■ Your objective: Across the entries below, work out how many lines contain "FLAG". Respond with the number and no other text.

[Items listed in a dataset]
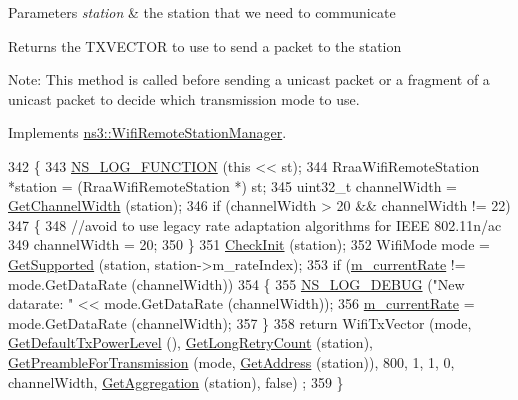 \begin{DoxyParams}{Parameters}
{\em station} & the station that we need to communicate\\
\hline
\end{DoxyParams}
\begin{DoxyReturn}{Returns}
the T\+X\+V\+E\+C\+T\+OR to use to send a packet to the station
\end{DoxyReturn}
Note\+: This method is called before sending a unicast packet or a fragment of a unicast packet to decide which transmission mode to use. 

Implements \hyperlink{classns3_1_1WifiRemoteStationManager_a5a6b2bfcd4959da43c54f0072bd01202}{ns3\+::\+Wifi\+Remote\+Station\+Manager}.


\begin{DoxyCode}
342 \{
343   \hyperlink{log-macros-disabled_8h_a90b90d5bad1f39cb1b64923ea94c0761}{NS\_LOG\_FUNCTION} (\textcolor{keyword}{this} << st);
344   RraaWifiRemoteStation *station = (RraaWifiRemoteStation *) st;
345   uint32\_t channelWidth = \hyperlink{classns3_1_1WifiRemoteStationManager_a918213c5b9fa629c4986f6d90521bbd4}{GetChannelWidth} (station);
346   \textcolor{keywordflow}{if} (channelWidth > 20 && channelWidth != 22)
347     \{
348       \textcolor{comment}{//avoid to use legacy rate adaptation algorithms for IEEE 802.11n/ac}
349       channelWidth = 20;
350     \}
351   \hyperlink{classns3_1_1RraaWifiManager_a14709913f823ce57563d4672a877d4c5}{CheckInit} (station);
352   WifiMode mode = \hyperlink{classns3_1_1WifiRemoteStationManager_a995c8bae0d84b168fd3e8bc9ecaacdd4}{GetSupported} (station, station->m\_rateIndex);
353   \textcolor{keywordflow}{if} (\hyperlink{classns3_1_1RraaWifiManager_a22d99170f7a381dd9f27716d9215dd92}{m\_currentRate} != mode.GetDataRate (channelWidth))
354     \{
355       \hyperlink{group__logging_ga413f1886406d49f59a6a0a89b77b4d0a}{NS\_LOG\_DEBUG} (\textcolor{stringliteral}{"New datarate: "} << mode.GetDataRate (channelWidth));
356       \hyperlink{classns3_1_1RraaWifiManager_a22d99170f7a381dd9f27716d9215dd92}{m\_currentRate} = mode.GetDataRate (channelWidth);
357     \}
358   \textcolor{keywordflow}{return} WifiTxVector (mode, \hyperlink{classns3_1_1WifiRemoteStationManager_acff2fc859ee6b4c66ea7a83dd075b5d6}{GetDefaultTxPowerLevel} (), 
      \hyperlink{classns3_1_1WifiRemoteStationManager_aac10b1403fb0bd670f8a8bd6d7e48304}{GetLongRetryCount} (station), \hyperlink{classns3_1_1WifiRemoteStationManager_a0f44967cbd7488baada4802ebc642110}{GetPreambleForTransmission} (mode, 
      \hyperlink{classns3_1_1WifiRemoteStationManager_ac9ccc8c514bd8d2af05c290e63461a2a}{GetAddress} (station)), 800, 1, 1, 0, channelWidth, \hyperlink{classns3_1_1WifiRemoteStationManager_a5421c8d510cb16eebeac9f2ea9dd73c3}{GetAggregation} (station), \textcolor{keyword}{false})
      ;
359 \}
\end{DoxyCode}


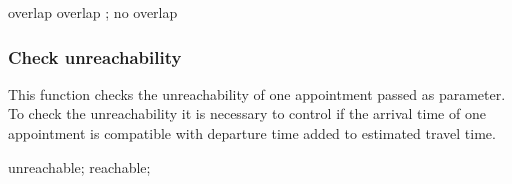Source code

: \begin{algorithmic}
	
			\State \Return overlap
			\State \Return overlap
		\EndIf;
		\State \Return no overlap
	\EndFunction
\end{algorithmic}

\subsubsection{Check unreachability}
\label{subsec:algUnreachable}
This function checks the unreachability of one appointment passed as parameter.
To check the unreachability it is necessary to control if the arrival time of one appointment is compatible with departure time added to estimated travel time.

\begin{algorithmic}
	
			\State \Return unreachable;
		\Else 
			\State \Return reachable;
		\EndIf
	\EndFunction
\end{algorithmic}

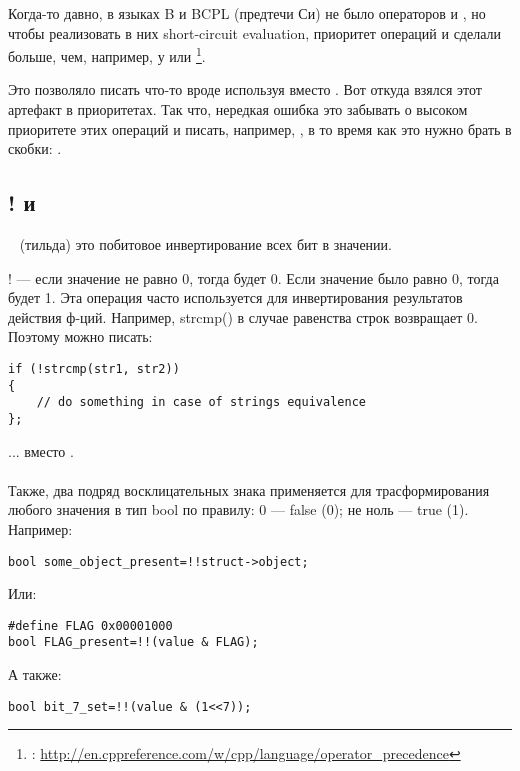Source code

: Когда-то давно\cite{dmr:1995}, в языках B и BCPL (предтечи Си) не было операторов \IT{\&\&} и \IT{||}, 
но чтобы реализовать в них
short-circuit evaluation, приоритет операций \IT{\&} и \IT{|} сделали больше, чем, например, у \IT{\^} или \IT{+}
\footnote{: \url{http://en.cppreference.com/w/cpp/language/operator_precedence}}.

Это позволяло писать что-то вроде  используя \IT{\&} вместо \IT{\&\&}. Вот откуда взялся
этот артефакт в приоритетах.
Так что, нередкая ошибка это забывать о высоком приоритете этих операций и писать, например,
, в то время как это нужно брать в скобки: .

\subsection{! и ~}

~ (тильда) это побитовое инвертирование всех бит в значении.

! --- если значение не равно 0, тогда будет 0. Если значение было равно 0, тогда будет 1. Эта операция часто
используется для инвертирования результатов действия ф-ций. Например, strcmp() в случае равенства строк возвращает 0.
Поэтому можно писать:

\begin{lstlisting}
if (!strcmp(str1, str2))
{
	// do something in case of strings equivalence
};
\end{lstlisting}

... вместо . \\
\\
Также, два подряд восклицательных знака применяется для трасформирования любого значения в тип bool
по правилу: 0 --- false (0); не ноль --- true (1).
Например:

\begin{lstlisting}
bool some_object_present=!!struct->object;
\end{lstlisting}

Или:

\begin{lstlisting}
#define FLAG 0x00001000
bool FLAG_present=!!(value & FLAG);
\end{lstlisting}

А также:

\begin{lstlisting}
bool bit_7_set=!!(value & (1<<7));
\end{lstlisting}

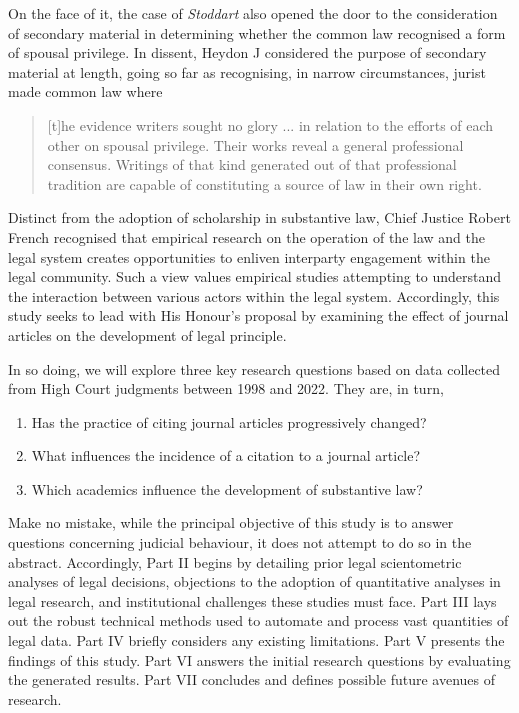 On the face of it, the case of \emph{Stoddart} also opened the door to the consideration of secondary material in determining whether the common law recognised a form of spousal privilege. In dissent, Heydon J considered the purpose of secondary material at length, going so far as recognising, in narrow circumstances, jurist made common law where

\begin{quote}
[t]he evidence writers sought no glory ... in relation to the efforts of each other on spousal privilege. Their works reveal a general professional consensus. Writings of that kind generated out of that professional tradition are capable of constituting a source of law in their own right.
\end{quote}

Distinct from the adoption of scholarship in substantive law, Chief Justice Robert French recognised that empirical research on the operation of the law and the legal system creates opportunities to enliven interparty engagement within the legal community. Such a view values empirical studies attempting to understand the interaction between various actors within the legal system. Accordingly, this study seeks to lead with His Honour's proposal by examining the effect of journal articles on the development of legal principle.

In so doing, we will explore three key research questions based on data collected from High Court judgments between 1998 and 2022. They are, in turn,

\begin{enumerate}
    \item Has the practice of citing journal articles progressively changed?
    \item What influences the incidence of a citation to a journal article?
    \item Which academics influence the development of substantive law?
\end{enumerate}

Make no mistake, while the principal objective of this study is to answer questions concerning judicial behaviour, it does not attempt to do so in the abstract. Accordingly, Part II begins by detailing prior legal scientometric analyses of legal decisions, objections to the adoption of quantitative analyses in legal research, and institutional challenges these studies must face. Part III lays out the robust technical methods used to automate and process vast quantities of legal data. Part IV briefly considers any existing limitations. Part V presents the findings of this study. Part VI answers the initial research questions by evaluating the generated results. Part VII concludes and defines possible future avenues of  research.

■ Response area: 2